World News and Trends
Ice Station Putin
The race for Arctic riches in black gold is on. In midsummer Russia planted its flag on the North Pole via a submarine stunt beneath the Arctic ice. Members of the British Parliament's Select Committee on Foreign Affairs fear that "the West could be on a collision course in the struggle for energy resources with ‘an authoritarian bloc opposed to democracy' that was based on an alliance between China and Russia" (The Times, Aug. 6, 2007, emphasis added).
According to The Sunday Times, Canada is spending a large amount of money on military vessels in anticipation of a struggle with Russia. The United States, along with many European nations, shares Canadian anxieties. "At stake . . . [is] access to what geologists believe are a quarter of the globe's oil and gas reserves—in short the solution to the crippling energy shortages that will begin throttling Western economies within the next two decades" (Aug. 5, 2007).
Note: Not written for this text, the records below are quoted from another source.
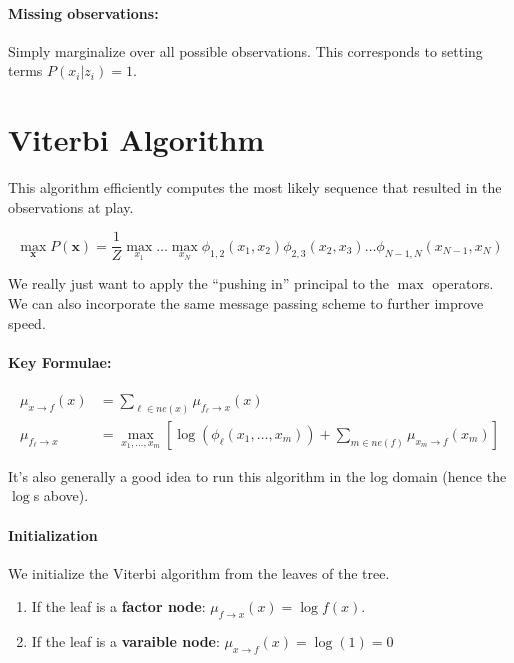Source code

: \documentclass[a4paper,12pt]{report}
\begin{document}
\paragraph{Missing observations: } Simply marginalize over all possible observations. This corresponds to setting terms $P(x_i | z_i) = 1$.



\section{Viterbi Algorithm}

This algorithm efficiently computes the most likely sequence that resulted in the observations at play. 

\begin{equation}
\max_{\pmb x} P(\pmb x) = \frac{1}{Z} \max_{x_1}\dots\max_{x_N} \phi_{1,2}(x_1,x_2) \phi_{2,3}(x_2, x_3) \dots \phi_{N-1,N}(x_{N-1}, x_N)
\end{equation}

We really just want to apply the ``pushing in'' principal to the $\max$ operators. We can also incorporate the same message passing scheme to further improve speed. 

\paragraph{Key Formulae: } 
\begin{equation}
\begin{split}
\mu_{x\to f}(x) &= \sum_{\ell \in ne(x)}^{} \mu_{f_\ell \to x}(x) \\
\mu_{f_\ell \to x} &= \max_{x_1, \dots, x_m} [\log(\phi_\ell(x_1, \dots, x_m)) + \sum_{m\in ne(f)}^{} \mu_{x_m \to f}(x_m) ]
\end{split}
\end{equation}


It's also generally a good idea to run this algorithm in the log domain (hence the $\log$s above).

\paragraph{Initialization} 

We initialize the Viterbi algorithm from the leaves of the tree. 
\begin{enumerate}
\item If the leaf is a \textbf{factor node}: $\mu_{f\to x}(x) = \log f(x)$.
\item If the leaf is a \textbf{varaible node}: $\mu_{x\to f}(x) = \log(1) = 0$
\end{enumerate}
\end{document}
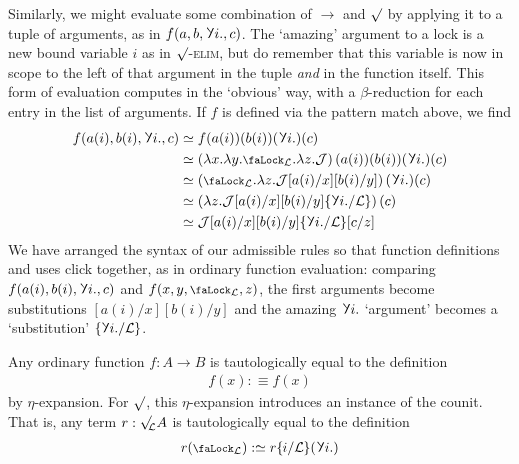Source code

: \documentclass[10pt]{article}
\theoremstyle{definition}
\let\oldequiv\equiv%
\renewcommand{\equiv}{\simeq}
\newcommand{\defeq}{\oldequiv}
\newcommand{\rulen}[1]{\textsc{#1}}
\newcommand{\judge}{\mathcal{J}}
\newcommand{\lock}{\mathchoice {\scalebox{0.8}{\text{\faLock}}}
  {\scalebox{0.8}{\text{\faLock}}} {\scalebox{0.5}{\text{\faLock}}}
  {\scalebox{0.4}{\text{\faLock}}} }
\newcommand{\rbindsym}{%
  \mathchoice
    {\reflectbox{\rotatebox[origin=c]{185}{$\lambda$}}}  %
    {\reflectbox{\rotatebox[origin=c]{185}{$\lambda$}}}  %
    {\reflectbox{\rotatebox[origin=c]{185}{$\scriptstyle\lambda$}}}  %
    {\reflectbox{\rotatebox[origin=c]{185}{$\scriptscriptstyle\lambda$}}}  %
  }
\newcommand{\rbind}[1]{\rbindsym{} #1.}
\newcommand{\lockn}[1]{\mathcal{#1}}
\newcommand{\ctxlocke}[1]{\lock_{#1}}
\newcommand{\ctxlock}[1]{\ctxlocke{\lockn{#1}}}
\newcommand{\admbra}[1]{\{\mkern-1mu #1 \mkern-0.5mu\}}
\newcommand{\subkeysep}[2]{#1/#2}
\newcommand{\subkeyo}[2]{\subkeysep{#1}{\lockn{#2}}}
\newcommand{\subkey}[2]{\admbra{\subkeyo{#1}{#2}}}
\newcommand{\sublock}[2]{\admbra{\rbindsym{} #1. /\lockn{#2} }}
\newcommand{\rformsym}{\surd}
\newcommand{\rforme}[2]{\ThisStyle{\raisebox{0.07em}{$\SavedStyle \rformsym_{\hspace{-0.25em}#1}$}} #2}
\newcommand{\rform}[2]{\rforme{\lockn{#1}}{#2}}
\newcommand{\rintroe}[2]{\lock_{#1}. #2}
\newcommand{\rintro}[2]{\rintroe{\lockn{#1}}{#2}}
\begin{document}
Similarly, we might evaluate some combination of $\to$ and $\rformsym$
by applying it to a tuple of arguments, as in $f(a, b, \rbind{i}, c)$.
The `amazing' argument to a lock is a new bound variable $i$ as in
\rulen{$\rformsym$-elim}, but do remember that this variable is now in
scope to the left of that argument in the tuple \emph{and} in the
function itself. This form of evaluation computes in the `obvious'
way, with a $\beta$-reduction for each entry in the list of arguments.
If $f$ is defined via the pattern match above, we find
\begin{align*}
  f(a(i), b(i), \rbind{i}, c)
   &\defeq f(a(i))(b(i))(\rbind{i})(c) \\
   &\defeq \left( \lambda x. \lambda y. \rintro{L}{\lambda z. \judge} \right)(a(i))(b(i))(\rbind{i})(c) \\
   &\defeq \left( \rintro{L}{\lambda z. \judge[a(i)/x][b(i)/y]} \right)(\rbind{i})(c) \\
   &\defeq \left( \lambda z. \judge[a(i)/x][b(i)/y]\sublock{i}{L} \right)(c) \\
   &\defeq \judge[a(i)/x][b(i)/y]\sublock{i}{L}[c/z]
\end{align*}
We have arranged the syntax of our admissible rules so that function
definitions and uses click together, as in ordinary function
evaluation: comparing $f(a(i), b(i), \rbind{i}, c)$ and
$f(x,y,\ctxlock{L},z)$, the first arguments become substitutions
$[a(i)/x][b(i)/y]$ and the amazing $\rbind{i}$ `argument' becomes a
`substitution' $\sublock{i}{L}$.

Any ordinary function $f : A \to B$ is tautologically equal to the definition
\begin{align*}
  f(x) :\defeq f(x)
\end{align*}
by $\eta$-expansion. For $\rformsym$, this $\eta$-expansion introduces
an instance of the counit. That is, any term $r : \rform{L}{A}$ is
tautologically equal to the definition
\begin{align*}
  r(\ctxlock{L}) :\defeq r\subkey{i}{L}(\rbind{i})
\end{align*}
\end{document}
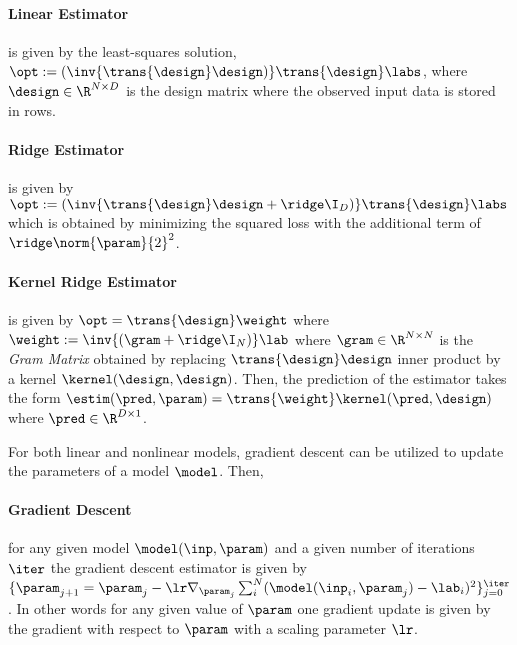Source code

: \paragraph{Linear Estimator} is given by the least-squares solution, $\opt:=(\inv{\trans{\design}\design)}\trans{\design}\labs$, where $\design\in\R^{N\times D}$ is the design matrix where the observed input data is stored in rows.

\paragraph{Ridge Estimator} is given by $\opt:=(\inv{\trans{\design}\design+\ridge \I_{D})}\trans{\design}\labs$ which is obtained by minimizing the squared loss with the additional term of $\ridge\norm{\param}{2}^2$. %

\paragraph{Kernel Ridge Estimator} is given by $\opt= \trans{\design}\weight$ where $\weight:=\inv{(\gram+\ridge\I_{N})}\lab$ where $\gram\in\R^{N\times N}$ is the  \textit{Gram Matrix} obtained by replacing $\trans{\design}\design$ inner product by a kernel $\kernel(\design, \design)$. Then, the prediction of the estimator takes the form $\estim(\pred,\param)=\trans{\weight}\kernel(\pred,\design)$ where $\pred\in\R^{D\times 1}$.

For both linear and nonlinear models, gradient descent can be utilized to update the parameters of a model $\model$. Then,

\paragraph{Gradient Descent} for any given model $\model(\inp, \param)$ and a given number of iterations $\iter$ the gradient descent estimator is given by $\{\param_{j+1}=\param_{j} - \lr\nabla_{\param_j}\sum_i^{N}(\model(\inp_i,\param_j)-\lab_i)^2\}_{j=0}^{\iter}$. In other words for any given value of $\param$ one gradient update is given by the gradient with respect to $\param$ with a scaling parameter $\lr$. 

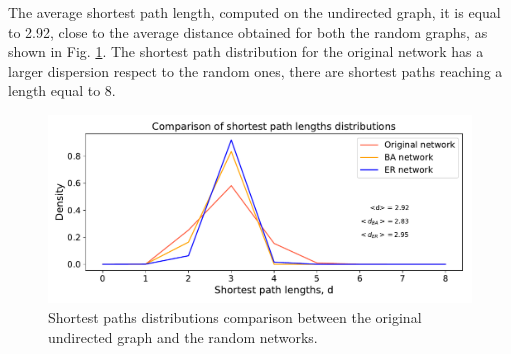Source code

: \documentclass[11pt, twoside]{report}
\begin{document}
The average shortest path length, computed on the undirected graph, it is equal to 2.92, close to the average distance
obtained for both the random graphs, as shown in Fig. \ref{fig:path_comparison}.
The shortest path distribution for the original network has a larger dispersion respect to the random ones, there are shortest paths
reaching a length equal to 8.



    \begin{figure}[htbp]
      \centering
      \includegraphics[width=\textwidth]{../../scripts/network_analysis/imgs/paths_hist_comparison.pdf}
      \caption{Shortest paths distributions comparison between the original undirected graph and the random networks.}
      \label{fig:path_comparison}
    \end{figure}
\end{document}
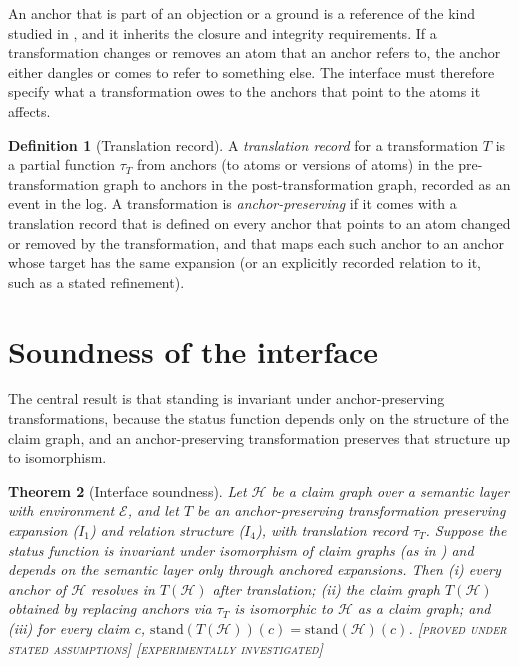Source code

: \documentclass[11pt,twoside,openright]{book}
\theoremstyle{plain}
\newtheorem{theorem}{Theorem}[chapter]
\theoremstyle{definition}
\newtheorem{definition}[theorem]{Definition}
\theoremstyle{remark}
\newcommand{\Proved}{\textup{\textsc{[proved under stated assumptions]}}}
\newcommand{\Tested}{\textup{\textsc{[experimentally investigated]}}}
\begin{document}
An anchor that is part of an objection or a ground is a reference of the kind studied in , and it inherits the closure and integrity requirements. If a transformation changes or removes an atom that an anchor refers to, the anchor either dangles or comes to refer to something else. The interface must therefore specify what a transformation owes to the anchors that point to the atoms it affects.

\begin{definition}[Translation record]\label{def:translation}
A \emph{translation record} for a transformation $T$ is a partial function $\tau_T$ from anchors (to atoms or versions of atoms) in the pre-transformation graph to anchors in the post-transformation graph, recorded as an event in the log. A transformation is \emph{anchor-preserving} if it comes with a translation record that is defined on every anchor that points to an atom changed or removed by the transformation, and that maps each such anchor to an anchor whose target has the same expansion (or an explicitly recorded relation to it, such as a stated refinement).
\end{definition}

\section{Soundness of the interface}

The central result is that standing is invariant under anchor-preserving transformations, because the status function depends only on the structure of the claim graph, and an anchor-preserving transformation preserves that structure up to isomorphism.

\begin{theorem}[Interface soundness]\label{thm:interface}
Let $\mathcal{H}$ be a claim graph over a semantic layer with environment $\mathcal{E}$, and let $T$ be an anchor-preserving transformation preserving expansion ($I_1$) and relation structure ($I_4$), with translation record $\tau_T$. Suppose the status function is invariant under isomorphism of claim graphs (as in ) and depends on the semantic layer only through anchored expansions. Then (i) every anchor of $\mathcal{H}$ resolves in $T(\mathcal{H})$ after translation; (ii) the claim graph $T(\mathcal{H})$ obtained by replacing anchors via $\tau_T$ is isomorphic to $\mathcal{H}$ as a claim graph; and (iii) for every claim $c$, $\mathrm{stand}(T(\mathcal{H}))(c)=\mathrm{stand}(\mathcal{H})(c)$.
\Proved{} \Tested{}
\end{theorem}
\end{document}
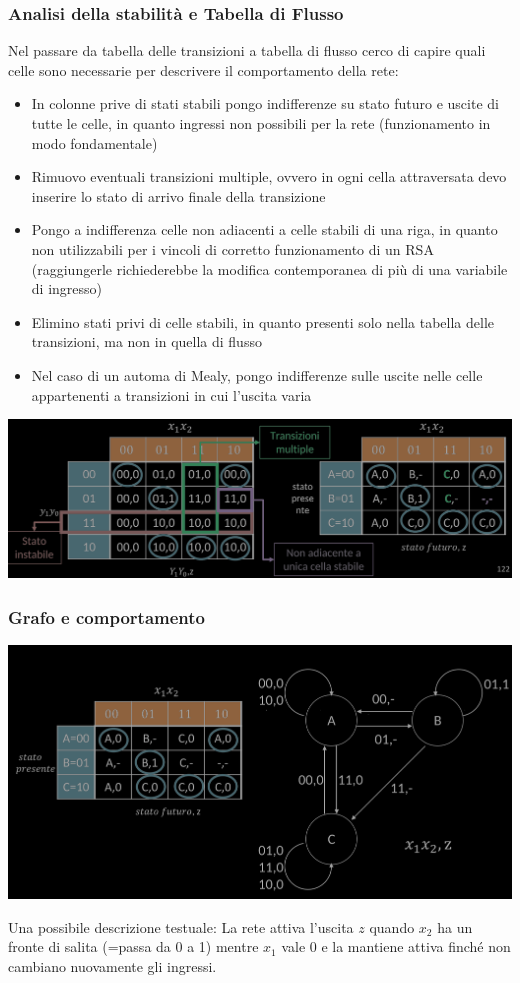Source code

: \documentclass{article}
\begin{document}
\subsubsection*{Analisi della stabilità e Tabella di Flusso}
Nel passare da tabella delle transizioni a tabella di flusso cerco di capire quali celle sono necessarie per descrivere il comportamento della rete:

\begin{itemize}
    \item In colonne prive di stati stabili pongo indifferenze su stato futuro e uscite di tutte le celle, in quanto ingressi non possibili per la rete (funzionamento in modo fondamentale)
    \item Rimuovo eventuali transizioni multiple, ovvero in ogni cella attraversata devo inserire lo stato di arrivo finale della transizione
    \item Pongo a indifferenza celle non adiacenti a celle stabili di una riga, in quanto non utilizzabili per i vincoli di corretto funzionamento di un RSA (raggiungerle richiederebbe la modifica contemporanea di più di una variabile di ingresso)
    \item Elimino stati privi di celle stabili, in quanto presenti solo nella tabella delle transizioni, ma non in quella di flusso
    \item Nel caso di un automa di Mealy, pongo indifferenze sulle uscite nelle celle appartenenti a transizioni in cui l’uscita varia
\end{itemize}
\begin{center}
    \includegraphics[scale=0.37]{analisiStabilita.png}
\end{center}
\subsubsection*{Grafo e comportamento}
\begin{center}
    \includegraphics[scale=0.37]{grafoecomportamento.png}
\end{center}
Una possibile descrizione testuale: La rete attiva l’uscita $z$ quando $x_2$ ha un fronte di salita (=passa da 0 a 1) mentre $x_1$ vale 0 e la mantiene attiva finché non cambiano nuovamente gli ingressi.
\end{document}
Resisting Russian claims to ownership of Arctic mineral resources will require strong political will from the Western world. " Russia already controls the world's largest reserves of natural gas and is second only to Saudi Arabia in oil production. Both European and American officials are concerned that the West may be forced into politically damaging dependence on Russian energy production if Moscow's claim to 463,000 square miles of [the] Arctic is not challenged."
Clearly Russian President Vladimir Putin has seized the strategic initiative. In an area twice the size of France, it is estimated that possibly 500 billion barrels of Arctic oil and an incalculable amount of natural gas may be at stake. Is the world moving towards the beginning phases of another kind of Cold War? (Sources: The Times, The Sunday Times [both London].)